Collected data

************

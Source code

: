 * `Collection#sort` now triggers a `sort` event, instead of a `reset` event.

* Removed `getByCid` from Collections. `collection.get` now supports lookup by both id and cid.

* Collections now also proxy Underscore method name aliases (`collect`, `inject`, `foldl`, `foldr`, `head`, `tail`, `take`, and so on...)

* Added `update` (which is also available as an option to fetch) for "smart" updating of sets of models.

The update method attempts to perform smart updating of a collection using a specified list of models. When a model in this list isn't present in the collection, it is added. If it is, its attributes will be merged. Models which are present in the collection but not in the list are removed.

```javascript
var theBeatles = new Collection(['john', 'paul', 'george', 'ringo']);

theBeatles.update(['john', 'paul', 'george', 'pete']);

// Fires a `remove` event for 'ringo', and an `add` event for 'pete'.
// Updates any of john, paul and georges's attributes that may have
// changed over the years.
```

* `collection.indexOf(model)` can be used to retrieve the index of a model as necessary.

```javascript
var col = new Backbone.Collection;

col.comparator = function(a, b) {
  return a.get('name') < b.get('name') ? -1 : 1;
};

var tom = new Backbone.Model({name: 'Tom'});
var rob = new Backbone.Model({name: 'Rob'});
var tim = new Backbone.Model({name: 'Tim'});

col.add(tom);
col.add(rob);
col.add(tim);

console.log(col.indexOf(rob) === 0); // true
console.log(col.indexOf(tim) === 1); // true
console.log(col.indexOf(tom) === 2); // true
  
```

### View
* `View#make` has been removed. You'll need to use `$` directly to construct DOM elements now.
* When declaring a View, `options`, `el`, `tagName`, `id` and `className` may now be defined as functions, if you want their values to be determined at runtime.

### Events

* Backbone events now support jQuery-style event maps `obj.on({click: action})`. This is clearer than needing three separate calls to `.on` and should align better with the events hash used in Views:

************

_What is being asked:_
Could you set down each entry above word for word?

_Output:_
Source code

: * `Collection#sort` now triggers a `sort` event, instead of a `reset` event.

* Removed `getByCid` from Collections. `collection.get` now supports lookup by both id and cid.

* Collections now also proxy Underscore method name aliases (`collect`, `inject`, `foldl`, `foldr`, `head`, `tail`, `take`, and so on...)

* Added `update` (which is also available as an option to fetch) for "smart" updating of sets of models.

The update method attempts to perform smart updating of a collection using a specified list of models. When a model in this list isn't present in the collection, it is added. If it is, its attributes will be merged. Models which are present in the collection but not in the list are removed.

```javascript
var theBeatles = new Collection(['john', 'paul', 'george', 'ringo']);

theBeatles.update(['john', 'paul', 'george', 'pete']);

// Fires a `remove` event for 'ringo', and an `add` event for 'pete'.
// Updates any of john, paul and georges's attributes that may have
// changed over the years.
```

* `collection.indexOf(model)` can be used to retrieve the index of a model as necessary.

```javascript
var col = new Backbone.Collection;

col.comparator = function(a, b) {
  return a.get('name') < b.get('name') ? -1 : 1;
};

var tom = new Backbone.Model({name: 'Tom'});
var rob = new Backbone.Model({name: 'Rob'});
var tim = new Backbone.Model({name: 'Tim'});

col.add(tom);
col.add(rob);
col.add(tim);

console.log(col.indexOf(rob) === 0); // true
console.log(col.indexOf(tim) === 1); // true
console.log(col.indexOf(tom) === 2); // true
  
```

### View
* `View#make` has been removed. You'll need to use `$` directly to construct DOM elements now.
* When declaring a View, `options`, `el`, `tagName`, `id` and `className` may now be defined as functions, if you want their values to be determined at runtime.

### Events

* Backbone events now support jQuery-style event maps `obj.on({click: action})`. This is clearer than needing three separate calls to `.on` and should align better with the events hash used in Views:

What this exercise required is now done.